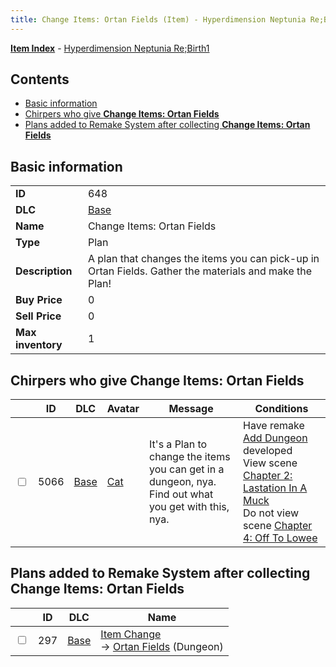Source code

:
 ```yaml
---
title: Change Items: Ortan Fields (Item) - Hyperdimension Neptunia Re;Birth1
---
```


[**Item Index**](/neptunia/rb1/item/index.html) - [Hyperdimension Neptunia Re;Birth1](/neptunia/rb1)

## Contents

- [Basic information](#basic-information)
- [Chirpers who give **Change Items: Ortan Fields**](#chirpers-who-give-change-items-ortan-fields)
- [Plans added to Remake System after collecting **Change Items: Ortan Fields**](#plans-added-to-remake-system-after-collecting-change-items-ortan-fields)

## Basic information

|   |   |
| -- | -- |
| **ID** | 648 |
| **DLC** | [Base](/neptunia/rb1/dlc/1-base.html) |
| **Name** | Change Items: Ortan Fields |
| **Type** | Plan |
| **Description** | A plan that changes the items you can pick-up in Ortan Fields. Gather the materials and make the Plan! |
| **Buy Price** | 0 |
| **Sell Price** | 0 |
| **Max inventory** | 1 |


## Chirpers who give **Change Items: Ortan Fields**

|    | ID | DLC | Avatar | Message | Conditions |
| -- | -- | --- | ------ | ------- | ---------- |
| <input type="checkbox" id="rb1-chirper-event-1-5066" class="trackbox" /> | 5066 | [Base](/neptunia/rb1/dlc/1-base.html) | [Cat](/neptunia/rb1/undefined/1-226-cat.html) | It's a Plan to change the items you can get in a dungeon, nya.<br />Find out what you get with this, nya. | Have remake [Add Dungeon](/neptunia/rb1/remake/1-211-add-dungeon.html) developed<br />View scene [Chapter 2: Lastation In A Muck](/neptunia/rb1/scene/1-214-chapter-2-lastation-in-a-muck.html)<br />Do not view scene [Chapter 4: Off To Lowee](/neptunia/rb1/scene/1-401-chapter-4-off-to-lowee.html) |


## Plans added to Remake System after collecting **Change Items: Ortan Fields**

|    | ID | DLC | Name |
| -- | -- | --- | ---- |
| <input type="checkbox" id="rb1-remake-1-297" class="trackbox" /> | 297 | [Base](/neptunia/rb1/dlc/1-base.html) | [Item Change](/neptunia/rb1/remake/1-297-item-change.html)<br /> → [Ortan Fields](/neptunia/rb1/dungeon/1-103-ortan-fields.html) (Dungeon) |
◇ ◇ ◇ ◇ ◇ ◇ ◇
• [TO DO]:
Copy all lines above containing the string "input".

• [SOLUTION]:
| <input type="checkbox" id="rb1-chirper-event-1-5066" class="trackbox" /> | 5066 | [Base](/neptunia/rb1/dlc/1-base.html) | [Cat](/neptunia/rb1/undefined/1-226-cat.html) | It's a Plan to change the items you can get in a dungeon, nya.<br />Find out what you get with this, nya. | Have remake [Add Dungeon](/neptunia/rb1/remake/1-211-add-dungeon.html) developed<br />View scene [Chapter 2: Lastation In A Muck](/neptunia/rb1/scene/1-214-chapter-2-lastation-in-a-muck.html)<br />Do not view scene [Chapter 4: Off To Lowee](/neptunia/rb1/scene/1-401-chapter-4-off-to-lowee.html) |
| <input type="checkbox" id="rb1-remake-1-297" class="trackbox" /> | 297 | [Base](/neptunia/rb1/dlc/1-base.html) | [Item Change](/neptunia/rb1/remake/1-297-item-change.html)<br /> → [Ortan Fields](/neptunia/rb1/dungeon/1-103-ortan-fields.html) (Dungeon) |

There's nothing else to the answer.